Is there any obvious reason for that?

Thanks in advance.

----------

## VoidMage

udev has stopped generating those rules, so the chances are the ones present are out of date.

But a single /dev/cdrom symlink should be present.

----------

## alex.blackbit

 *VoidMage wrote:*   

> udev has stopped generating those rules, so the chances are the ones present are out of date.

 

What should that mean? Maybe udev does not generate these rules now, but they _are_ present on my system.

The syntax of the rules did not change afaik.

I do not understand why the rules in this file do not have any effect.
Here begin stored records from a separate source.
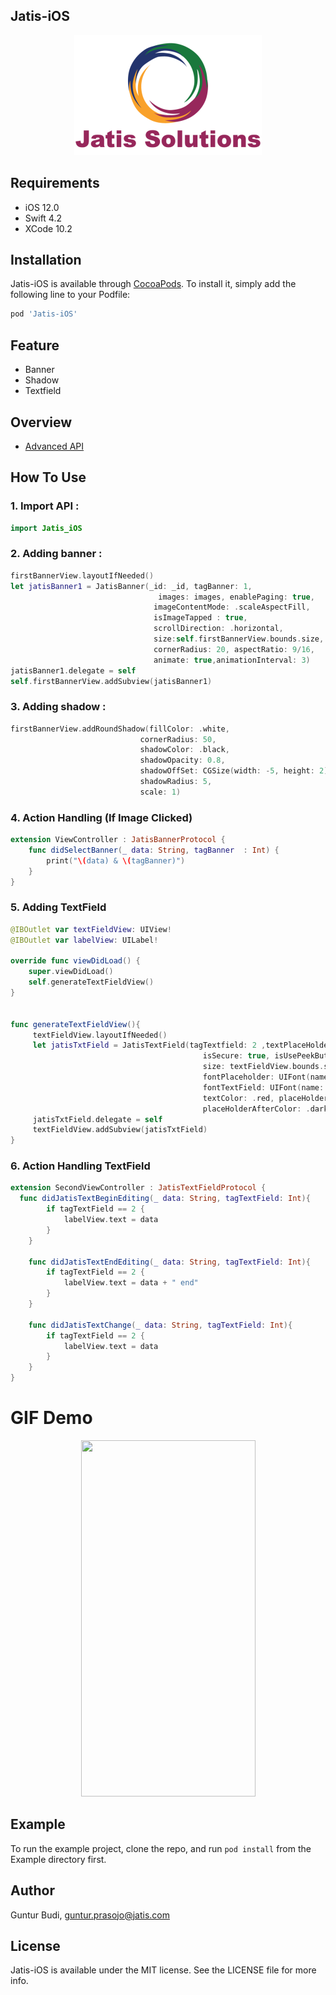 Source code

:## Jatis-iOS
<p align="center">
  <img src ="https://github.com/gunturprasojo/Jatis-iOS/blob/master/Example/Jatis-iOS/Images.xcassets/jatis.imageset/lgJatis%403x.png" />
</p>


## Requirements
* iOS 12.0
* Swift 4.2
* XCode 10.2

## Installation
Jatis-iOS is available through [CocoaPods](https://cocoapods.org). To install
it, simply add the following line to your Podfile:
```ruby
pod 'Jatis-iOS'
```

## Feature
* Banner
* Shadow
* Textfield

## Overview
* [Advanced API](https://github.com/gunturprasojo/Jatis-iOS/blob/master/Example/Jatis-iOS/ViewController.swift)

## How To Use
### 1. Import API :
```swift
import Jatis_iOS
```

### 2. Adding banner : 
```swift
firstBannerView.layoutIfNeeded()
let jatisBanner1 = JatisBanner(_id: _id, tagBanner: 1,
                                 images: images, enablePaging: true,
                                imageContentMode: .scaleAspectFill,
                                isImageTapped : true,
                                scrollDirection: .horizontal,
                                size:self.firstBannerView.bounds.size,
                                cornerRadius: 20, aspectRatio: 9/16,
                                animate: true,animationInterval: 3)
jatisBanner1.delegate = self
self.firstBannerView.addSubview(jatisBanner1)
```

### 3. Adding shadow : 
```swift
firstBannerView.addRoundShadow(fillColor: .white,
                             cornerRadius: 50,
                             shadowColor: .black,
                             shadowOpacity: 0.8,
                             shadowOffSet: CGSize(width: -5, height: 2),
                             shadowRadius: 5,
                             scale: 1)
```

### 4. Action Handling (If Image Clicked)
```swift
extension ViewController : JatisBannerProtocol {
    func didSelectBanner(_ data: String, tagBanner  : Int) {
        print("\(data) & \(tagBanner)")
    }
}
```

### 5. Adding TextField
```swift
@IBOutlet var textFieldView: UIView!
@IBOutlet var labelView: UILabel!
  
override func viewDidLoad() {
    super.viewDidLoad()
    self.generateTextFieldView()
}
    

func generateTextFieldView(){
     textFieldView.layoutIfNeeded()
     let jatisTxtField = JatisTextField(tagTextfield: 2 ,textPlaceHolder: "placeholder",
                                           isSecure: true, isUsePeekButton: true,
                                           size: textFieldView.bounds.size,
                                           fontPlaceholder: UIFont(name: "Futura",size: 12)!,
                                           fontTextField: UIFont(name: "Helvetica", size: 14)!,
                                           textColor: .red, placeHolderBeforeColor: .lightGray,
                                           placeHolderAfterColor: .darkText)
     jatisTxtField.delegate = self
     textFieldView.addSubview(jatisTxtField)
}
```


### 6. Action Handling TextField
```swift
extension SecondViewController : JatisTextFieldProtocol {
  func didJatisTextBeginEditing(_ data: String, tagTextField: Int){
        if tagTextField == 2 {
            labelView.text = data
        }
    }
    
    func didJatisTextEndEditing(_ data: String, tagTextField: Int){
        if tagTextField == 2 {
            labelView.text = data + " end"
        }
    }
    
    func didJatisTextChange(_ data: String, tagTextField: Int){
        if tagTextField == 2 {
            labelView.text = data
        }
    }
}
```


GIF Demo
==========
<p align="center">
  <img src ="https://github.com/gunturprasojo/Jatis-iOS/blob/master/Example/Jatis-iOS/initialView.gif" 
       width="279" height="570"/>
</p>


## Example
To run the example project, clone the repo, and run `pod install` from the Example directory first.


## Author

Guntur Budi, guntur.prasojo@jatis.com

## License

Jatis-iOS is available under the MIT license. See the LICENSE file for more info.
Do you have an explanation?

 *VoidMage wrote:*   

> But a single /dev/cdrom symlink should be present.

 

Yes, as I already wrote.

----------

## SamuliSuominen

 *alex.blackbit wrote:*   

> I do not understand why the rules in this file do not have any effect.

 

The way /dev/cdrom is created also changed; the old persistent cd rules are not supposed to work anymore as the whole ATA transport class is skipped in that part of udev code.

----------

## alex.blackbit

Thanks for your answer, ssuominen.

I assume that my rules file is a leftover.

Maybe an udev update in the past instructed me to delete it and i overlooked that, I am not sure.

Since these symlinks are handy for various things, I would like to have them back.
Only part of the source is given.